== Input

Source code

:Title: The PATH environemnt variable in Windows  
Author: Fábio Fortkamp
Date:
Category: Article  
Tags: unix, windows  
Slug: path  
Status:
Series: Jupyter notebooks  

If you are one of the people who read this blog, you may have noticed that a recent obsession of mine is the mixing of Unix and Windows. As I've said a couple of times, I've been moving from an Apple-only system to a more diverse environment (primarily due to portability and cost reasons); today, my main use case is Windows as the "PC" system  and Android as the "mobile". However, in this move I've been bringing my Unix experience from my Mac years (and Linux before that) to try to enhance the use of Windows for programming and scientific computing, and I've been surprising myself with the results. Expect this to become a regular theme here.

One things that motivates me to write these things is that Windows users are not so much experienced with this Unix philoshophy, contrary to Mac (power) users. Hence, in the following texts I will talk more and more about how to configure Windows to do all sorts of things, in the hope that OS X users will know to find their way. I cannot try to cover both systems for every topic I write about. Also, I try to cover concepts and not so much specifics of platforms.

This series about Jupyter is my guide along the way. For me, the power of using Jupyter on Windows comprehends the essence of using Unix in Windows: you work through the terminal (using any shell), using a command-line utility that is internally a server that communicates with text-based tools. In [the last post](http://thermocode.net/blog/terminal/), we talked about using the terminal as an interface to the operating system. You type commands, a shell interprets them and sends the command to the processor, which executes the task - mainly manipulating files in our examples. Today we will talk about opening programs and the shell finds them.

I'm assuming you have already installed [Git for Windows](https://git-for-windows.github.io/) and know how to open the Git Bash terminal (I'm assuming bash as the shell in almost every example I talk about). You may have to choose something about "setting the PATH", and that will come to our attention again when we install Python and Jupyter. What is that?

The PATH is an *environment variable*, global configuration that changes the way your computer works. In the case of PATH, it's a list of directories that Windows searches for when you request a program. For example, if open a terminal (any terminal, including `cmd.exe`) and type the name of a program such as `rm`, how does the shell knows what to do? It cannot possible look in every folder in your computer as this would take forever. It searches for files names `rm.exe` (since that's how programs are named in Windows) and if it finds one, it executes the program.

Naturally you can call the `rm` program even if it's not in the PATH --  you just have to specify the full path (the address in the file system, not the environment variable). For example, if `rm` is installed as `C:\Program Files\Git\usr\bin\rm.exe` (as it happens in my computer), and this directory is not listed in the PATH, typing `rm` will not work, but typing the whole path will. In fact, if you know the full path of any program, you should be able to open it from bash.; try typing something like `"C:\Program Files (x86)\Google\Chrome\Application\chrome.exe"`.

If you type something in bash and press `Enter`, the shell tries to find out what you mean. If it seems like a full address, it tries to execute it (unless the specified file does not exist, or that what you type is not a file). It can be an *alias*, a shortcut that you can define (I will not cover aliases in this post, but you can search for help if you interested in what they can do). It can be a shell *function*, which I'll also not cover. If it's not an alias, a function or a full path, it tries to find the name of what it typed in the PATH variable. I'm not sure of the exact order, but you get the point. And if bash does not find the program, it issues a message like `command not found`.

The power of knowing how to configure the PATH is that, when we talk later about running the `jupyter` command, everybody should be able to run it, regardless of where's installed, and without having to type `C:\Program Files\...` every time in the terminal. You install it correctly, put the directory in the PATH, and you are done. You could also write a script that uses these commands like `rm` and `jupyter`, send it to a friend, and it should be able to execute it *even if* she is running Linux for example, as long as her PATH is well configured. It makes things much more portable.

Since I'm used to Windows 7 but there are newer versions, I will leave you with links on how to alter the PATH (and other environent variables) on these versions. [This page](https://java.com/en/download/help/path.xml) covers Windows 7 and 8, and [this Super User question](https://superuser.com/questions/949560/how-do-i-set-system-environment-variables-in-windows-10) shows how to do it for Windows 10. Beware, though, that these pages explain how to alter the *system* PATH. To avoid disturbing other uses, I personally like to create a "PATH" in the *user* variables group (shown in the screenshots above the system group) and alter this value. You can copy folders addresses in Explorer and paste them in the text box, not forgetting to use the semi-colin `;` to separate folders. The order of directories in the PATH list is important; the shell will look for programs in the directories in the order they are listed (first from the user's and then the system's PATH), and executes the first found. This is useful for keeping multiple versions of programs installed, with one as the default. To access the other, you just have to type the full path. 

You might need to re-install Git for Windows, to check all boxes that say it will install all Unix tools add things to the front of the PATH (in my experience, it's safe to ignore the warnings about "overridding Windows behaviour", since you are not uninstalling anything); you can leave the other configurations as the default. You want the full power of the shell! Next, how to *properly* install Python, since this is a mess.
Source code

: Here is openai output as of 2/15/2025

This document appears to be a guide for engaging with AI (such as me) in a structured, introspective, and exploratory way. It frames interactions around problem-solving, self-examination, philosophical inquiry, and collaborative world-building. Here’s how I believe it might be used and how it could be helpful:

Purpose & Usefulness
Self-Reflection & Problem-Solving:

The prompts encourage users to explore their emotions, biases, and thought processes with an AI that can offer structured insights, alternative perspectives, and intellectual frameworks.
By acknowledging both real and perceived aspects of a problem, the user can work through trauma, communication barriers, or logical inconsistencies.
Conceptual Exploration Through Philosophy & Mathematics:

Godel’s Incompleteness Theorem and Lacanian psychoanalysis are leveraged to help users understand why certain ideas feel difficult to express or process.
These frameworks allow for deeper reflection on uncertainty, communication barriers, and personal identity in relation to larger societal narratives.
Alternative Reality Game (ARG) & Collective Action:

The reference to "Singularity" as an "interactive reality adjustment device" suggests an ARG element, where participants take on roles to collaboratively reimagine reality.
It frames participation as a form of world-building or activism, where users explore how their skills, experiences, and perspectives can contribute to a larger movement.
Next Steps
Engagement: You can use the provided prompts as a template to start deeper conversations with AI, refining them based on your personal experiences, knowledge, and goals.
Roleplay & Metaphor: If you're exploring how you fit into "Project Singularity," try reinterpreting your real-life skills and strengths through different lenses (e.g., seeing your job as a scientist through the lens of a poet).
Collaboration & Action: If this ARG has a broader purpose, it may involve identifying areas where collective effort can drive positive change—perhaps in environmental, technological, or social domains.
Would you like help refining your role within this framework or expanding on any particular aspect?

====
== Input

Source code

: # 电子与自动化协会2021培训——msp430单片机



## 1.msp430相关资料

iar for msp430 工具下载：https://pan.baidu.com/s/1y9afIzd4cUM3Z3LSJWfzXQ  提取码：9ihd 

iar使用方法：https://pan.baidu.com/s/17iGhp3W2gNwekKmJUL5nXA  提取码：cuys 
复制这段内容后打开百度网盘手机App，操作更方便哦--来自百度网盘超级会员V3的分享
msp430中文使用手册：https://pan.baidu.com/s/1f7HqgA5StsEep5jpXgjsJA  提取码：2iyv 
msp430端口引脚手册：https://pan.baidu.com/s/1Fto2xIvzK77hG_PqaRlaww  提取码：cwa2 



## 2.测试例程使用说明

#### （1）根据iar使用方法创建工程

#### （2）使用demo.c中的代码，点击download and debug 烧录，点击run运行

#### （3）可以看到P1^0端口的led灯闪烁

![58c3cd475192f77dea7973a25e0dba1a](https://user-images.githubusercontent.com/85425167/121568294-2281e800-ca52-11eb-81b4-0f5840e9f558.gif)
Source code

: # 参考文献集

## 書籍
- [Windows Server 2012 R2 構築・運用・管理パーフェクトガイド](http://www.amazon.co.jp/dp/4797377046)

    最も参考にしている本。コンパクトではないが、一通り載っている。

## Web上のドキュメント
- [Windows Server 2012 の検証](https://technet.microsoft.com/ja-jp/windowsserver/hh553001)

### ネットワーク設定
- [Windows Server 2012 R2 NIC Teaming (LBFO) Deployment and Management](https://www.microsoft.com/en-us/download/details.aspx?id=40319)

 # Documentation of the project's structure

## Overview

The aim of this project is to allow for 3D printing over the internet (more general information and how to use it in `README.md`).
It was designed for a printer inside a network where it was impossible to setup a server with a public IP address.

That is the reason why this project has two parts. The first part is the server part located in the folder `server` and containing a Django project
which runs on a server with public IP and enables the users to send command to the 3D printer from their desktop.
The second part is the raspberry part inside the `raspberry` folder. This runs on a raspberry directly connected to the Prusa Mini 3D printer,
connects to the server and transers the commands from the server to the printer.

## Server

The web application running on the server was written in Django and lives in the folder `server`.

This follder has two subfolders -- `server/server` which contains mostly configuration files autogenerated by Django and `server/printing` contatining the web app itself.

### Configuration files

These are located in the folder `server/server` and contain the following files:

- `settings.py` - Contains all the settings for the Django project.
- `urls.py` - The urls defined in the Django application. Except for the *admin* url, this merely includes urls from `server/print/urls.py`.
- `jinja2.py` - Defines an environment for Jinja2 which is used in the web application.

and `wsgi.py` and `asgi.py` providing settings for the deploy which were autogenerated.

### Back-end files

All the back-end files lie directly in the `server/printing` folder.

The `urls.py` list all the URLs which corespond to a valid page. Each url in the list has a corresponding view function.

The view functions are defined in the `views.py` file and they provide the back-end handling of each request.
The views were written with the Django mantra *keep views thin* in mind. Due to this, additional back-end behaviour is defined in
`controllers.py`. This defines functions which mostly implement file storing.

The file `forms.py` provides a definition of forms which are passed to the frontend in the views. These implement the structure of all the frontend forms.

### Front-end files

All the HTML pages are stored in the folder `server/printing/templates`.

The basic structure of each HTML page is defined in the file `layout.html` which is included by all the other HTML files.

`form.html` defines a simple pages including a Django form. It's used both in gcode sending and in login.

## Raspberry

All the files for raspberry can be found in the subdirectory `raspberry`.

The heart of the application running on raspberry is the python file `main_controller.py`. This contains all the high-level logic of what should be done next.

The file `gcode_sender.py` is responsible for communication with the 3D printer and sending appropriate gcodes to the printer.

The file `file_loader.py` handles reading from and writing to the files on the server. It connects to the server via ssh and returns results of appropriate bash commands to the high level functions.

====

Go through the listing, and whenever a line contains the string "based", copy that line.

This series about Jupyter is my guide along the way. For me, the power of using Jupyter on Windows comprehends the essence of using Unix in Windows: you work through the terminal (using any shell), using a command-line utility that is internally a server that communicates with text-based tools. In [the last post](http://thermocode.net/blog/terminal/), we talked about using the terminal as an interface to the operating system. You type commands, a shell interprets them and sends the command to the processor, which executes the task - mainly manipulating files in our examples. Today we will talk about opening programs and the shell finds them.
Engagement: You can use the provided prompts as a template to start deeper conversations with AI, refining them based on your personal experiences, knowledge, and goals.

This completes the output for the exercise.